(Rendered images with source text)
--- START ---

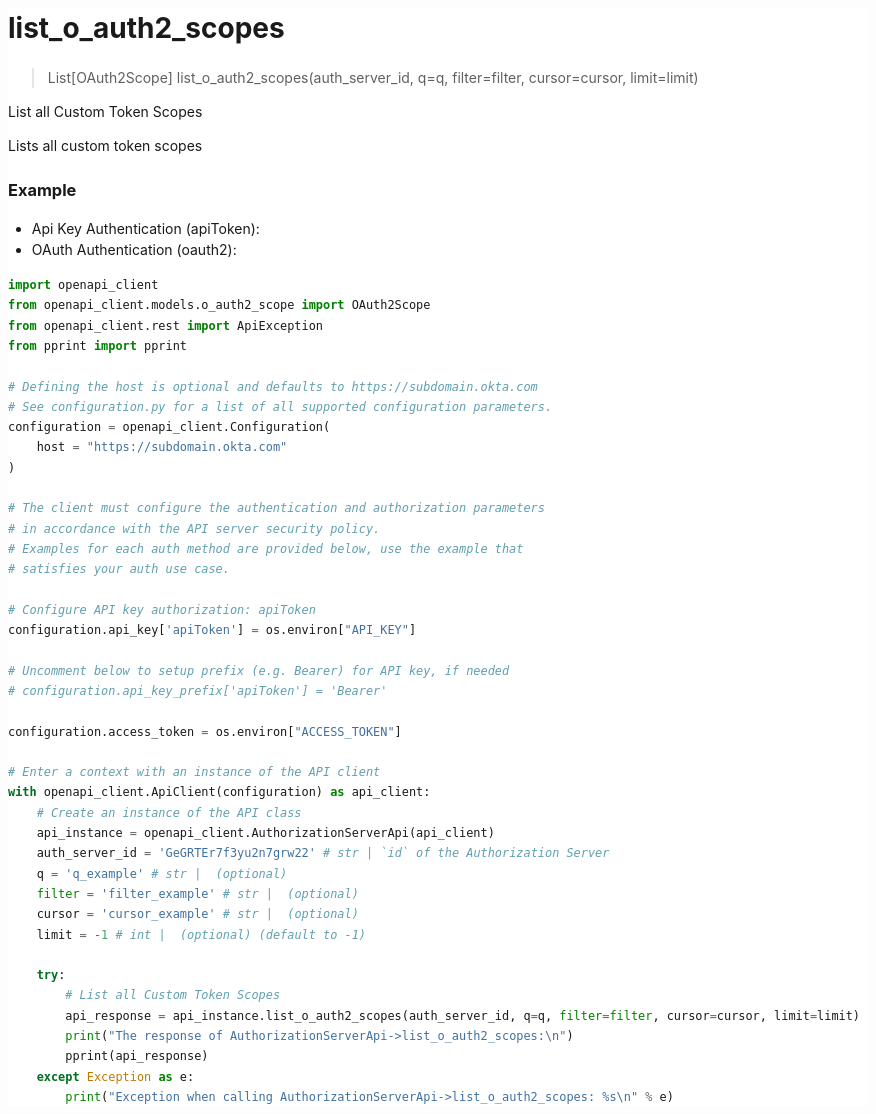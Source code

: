 # **list_o_auth2_scopes**
> List[OAuth2Scope] list_o_auth2_scopes(auth_server_id, q=q, filter=filter, cursor=cursor, limit=limit)

List all Custom Token Scopes

Lists all custom token scopes

### Example

* Api Key Authentication (apiToken):
* OAuth Authentication (oauth2):

```python
import openapi_client
from openapi_client.models.o_auth2_scope import OAuth2Scope
from openapi_client.rest import ApiException
from pprint import pprint

# Defining the host is optional and defaults to https://subdomain.okta.com
# See configuration.py for a list of all supported configuration parameters.
configuration = openapi_client.Configuration(
    host = "https://subdomain.okta.com"
)

# The client must configure the authentication and authorization parameters
# in accordance with the API server security policy.
# Examples for each auth method are provided below, use the example that
# satisfies your auth use case.

# Configure API key authorization: apiToken
configuration.api_key['apiToken'] = os.environ["API_KEY"]

# Uncomment below to setup prefix (e.g. Bearer) for API key, if needed
# configuration.api_key_prefix['apiToken'] = 'Bearer'

configuration.access_token = os.environ["ACCESS_TOKEN"]

# Enter a context with an instance of the API client
with openapi_client.ApiClient(configuration) as api_client:
    # Create an instance of the API class
    api_instance = openapi_client.AuthorizationServerApi(api_client)
    auth_server_id = 'GeGRTEr7f3yu2n7grw22' # str | `id` of the Authorization Server
    q = 'q_example' # str |  (optional)
    filter = 'filter_example' # str |  (optional)
    cursor = 'cursor_example' # str |  (optional)
    limit = -1 # int |  (optional) (default to -1)

    try:
        # List all Custom Token Scopes
        api_response = api_instance.list_o_auth2_scopes(auth_server_id, q=q, filter=filter, cursor=cursor, limit=limit)
        print("The response of AuthorizationServerApi->list_o_auth2_scopes:\n")
        pprint(api_response)
    except Exception as e:
        print("Exception when calling AuthorizationServerApi->list_o_auth2_scopes: %s\n" % e)
```
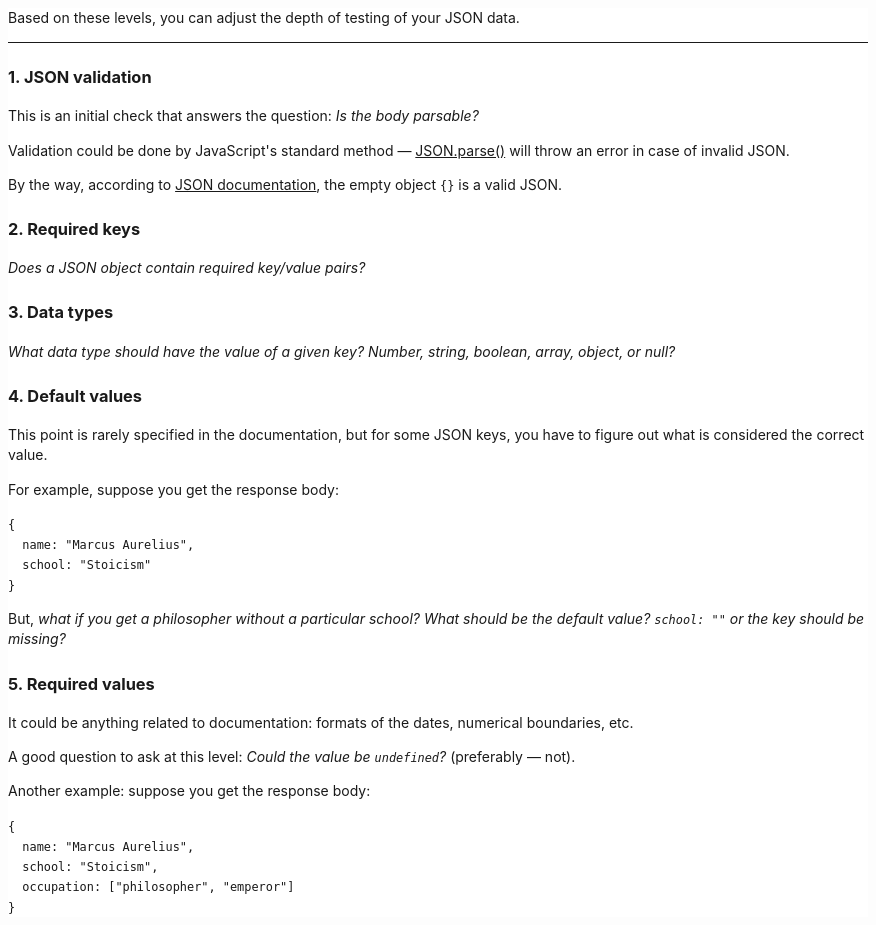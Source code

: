 Based on these levels, you can adjust the depth of testing of your JSON data.

---

### 1. JSON validation

This is an initial check that answers the question: _Is the body parsable?_

Validation could be done by JavaScript's standard method — [JSON.parse()](https://developer.mozilla.org/en-US/docs/Web/JavaScript/Reference/Global_Objects/JSON/parse) will throw an error in case of invalid JSON.

By the way, according to [JSON documentation](https://www.json.org/json-en.html), the empty object `{}` is a valid JSON.

### 2. Required keys

_Does a JSON object contain required key/value pairs?_

### 3. Data types

_What data type should have the value of a given key? Number, string, boolean, array, object, or null?_

### 4. Default values

This point is rarely specified in the documentation, but for some JSON keys, you have to figure out what is considered the correct value.

For example, suppose you get the response body:

```
{
  name: "Marcus Aurelius",
  school: "Stoicism"
}
```

But, _what if you get a philosopher without a particular school? What should be the default value? `school: ""` or the key should be missing?_

### 5. Required values

It could be anything related to documentation: formats of the dates, numerical boundaries, etc.

A good question to ask at this level: _Could the value be `undefined`?_ (preferably — not).

Another example: suppose you get the response body:

```
{
  name: "Marcus Aurelius",
  school: "Stoicism",
  occupation: ["philosopher", "emperor"]
}
```
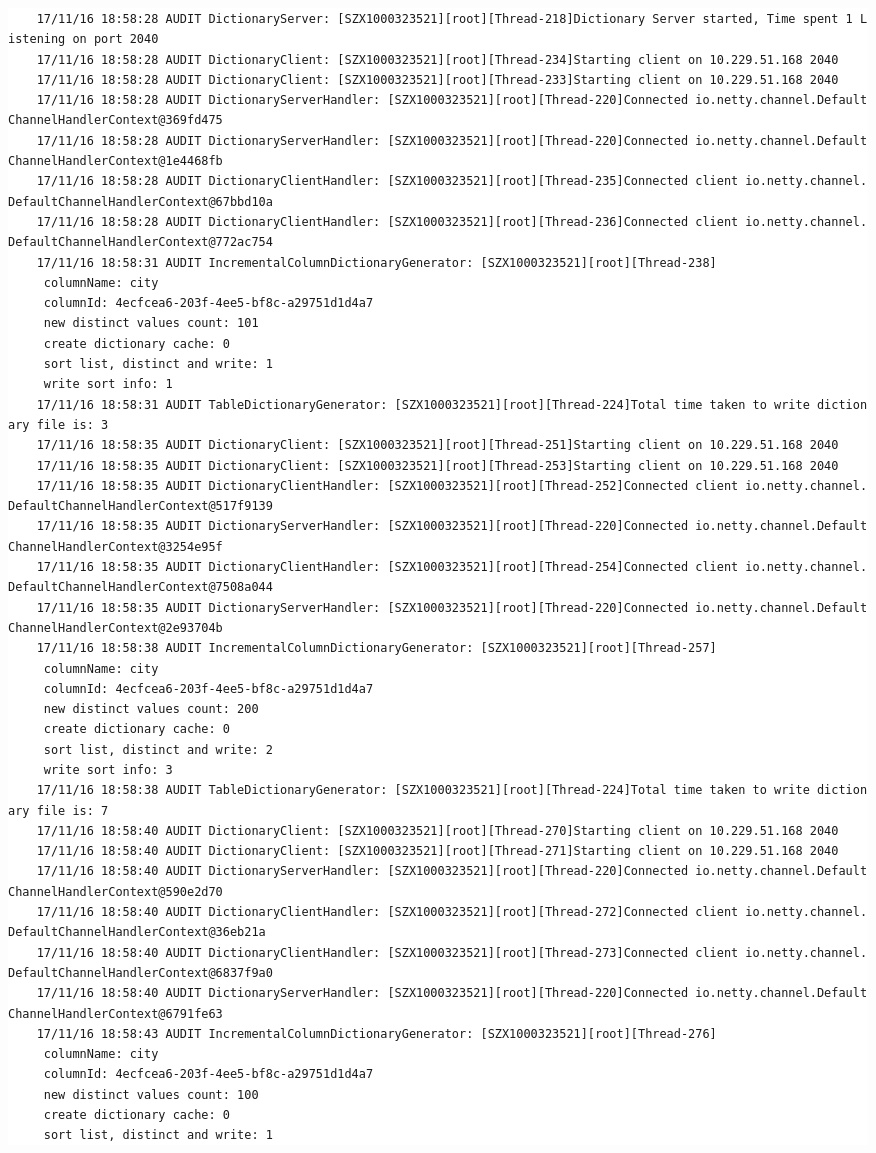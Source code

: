 	
	
		17/11/16 18:58:28 AUDIT DictionaryServer: [SZX1000323521][root][Thread-218]Dictionary Server started, Time spent 1 Listening on port 2040
		17/11/16 18:58:28 AUDIT DictionaryClient: [SZX1000323521][root][Thread-234]Starting client on 10.229.51.168 2040
		17/11/16 18:58:28 AUDIT DictionaryClient: [SZX1000323521][root][Thread-233]Starting client on 10.229.51.168 2040
		17/11/16 18:58:28 AUDIT DictionaryServerHandler: [SZX1000323521][root][Thread-220]Connected io.netty.channel.DefaultChannelHandlerContext@369fd475
		17/11/16 18:58:28 AUDIT DictionaryServerHandler: [SZX1000323521][root][Thread-220]Connected io.netty.channel.DefaultChannelHandlerContext@1e4468fb
		17/11/16 18:58:28 AUDIT DictionaryClientHandler: [SZX1000323521][root][Thread-235]Connected client io.netty.channel.DefaultChannelHandlerContext@67bbd10a
		17/11/16 18:58:28 AUDIT DictionaryClientHandler: [SZX1000323521][root][Thread-236]Connected client io.netty.channel.DefaultChannelHandlerContext@772ac754
		17/11/16 18:58:31 AUDIT IncrementalColumnDictionaryGenerator: [SZX1000323521][root][Thread-238]
		 columnName: city
		 columnId: 4ecfcea6-203f-4ee5-bf8c-a29751d1d4a7
		 new distinct values count: 101
		 create dictionary cache: 0
		 sort list, distinct and write: 1
		 write sort info: 1
		17/11/16 18:58:31 AUDIT TableDictionaryGenerator: [SZX1000323521][root][Thread-224]Total time taken to write dictionary file is: 3
		17/11/16 18:58:35 AUDIT DictionaryClient: [SZX1000323521][root][Thread-251]Starting client on 10.229.51.168 2040
		17/11/16 18:58:35 AUDIT DictionaryClient: [SZX1000323521][root][Thread-253]Starting client on 10.229.51.168 2040
		17/11/16 18:58:35 AUDIT DictionaryClientHandler: [SZX1000323521][root][Thread-252]Connected client io.netty.channel.DefaultChannelHandlerContext@517f9139
		17/11/16 18:58:35 AUDIT DictionaryServerHandler: [SZX1000323521][root][Thread-220]Connected io.netty.channel.DefaultChannelHandlerContext@3254e95f
		17/11/16 18:58:35 AUDIT DictionaryClientHandler: [SZX1000323521][root][Thread-254]Connected client io.netty.channel.DefaultChannelHandlerContext@7508a044
		17/11/16 18:58:35 AUDIT DictionaryServerHandler: [SZX1000323521][root][Thread-220]Connected io.netty.channel.DefaultChannelHandlerContext@2e93704b
		17/11/16 18:58:38 AUDIT IncrementalColumnDictionaryGenerator: [SZX1000323521][root][Thread-257]
		 columnName: city
		 columnId: 4ecfcea6-203f-4ee5-bf8c-a29751d1d4a7
		 new distinct values count: 200
		 create dictionary cache: 0
		 sort list, distinct and write: 2
		 write sort info: 3
		17/11/16 18:58:38 AUDIT TableDictionaryGenerator: [SZX1000323521][root][Thread-224]Total time taken to write dictionary file is: 7
		17/11/16 18:58:40 AUDIT DictionaryClient: [SZX1000323521][root][Thread-270]Starting client on 10.229.51.168 2040
		17/11/16 18:58:40 AUDIT DictionaryClient: [SZX1000323521][root][Thread-271]Starting client on 10.229.51.168 2040
		17/11/16 18:58:40 AUDIT DictionaryServerHandler: [SZX1000323521][root][Thread-220]Connected io.netty.channel.DefaultChannelHandlerContext@590e2d70
		17/11/16 18:58:40 AUDIT DictionaryClientHandler: [SZX1000323521][root][Thread-272]Connected client io.netty.channel.DefaultChannelHandlerContext@36eb21a
		17/11/16 18:58:40 AUDIT DictionaryClientHandler: [SZX1000323521][root][Thread-273]Connected client io.netty.channel.DefaultChannelHandlerContext@6837f9a0
		17/11/16 18:58:40 AUDIT DictionaryServerHandler: [SZX1000323521][root][Thread-220]Connected io.netty.channel.DefaultChannelHandlerContext@6791fe63
		17/11/16 18:58:43 AUDIT IncrementalColumnDictionaryGenerator: [SZX1000323521][root][Thread-276]
		 columnName: city
		 columnId: 4ecfcea6-203f-4ee5-bf8c-a29751d1d4a7
		 new distinct values count: 100
		 create dictionary cache: 0
		 sort list, distinct and write: 1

--- END ---

Exercise: Report how many lines in the data above contain "https", without any other words.

Final answer: 4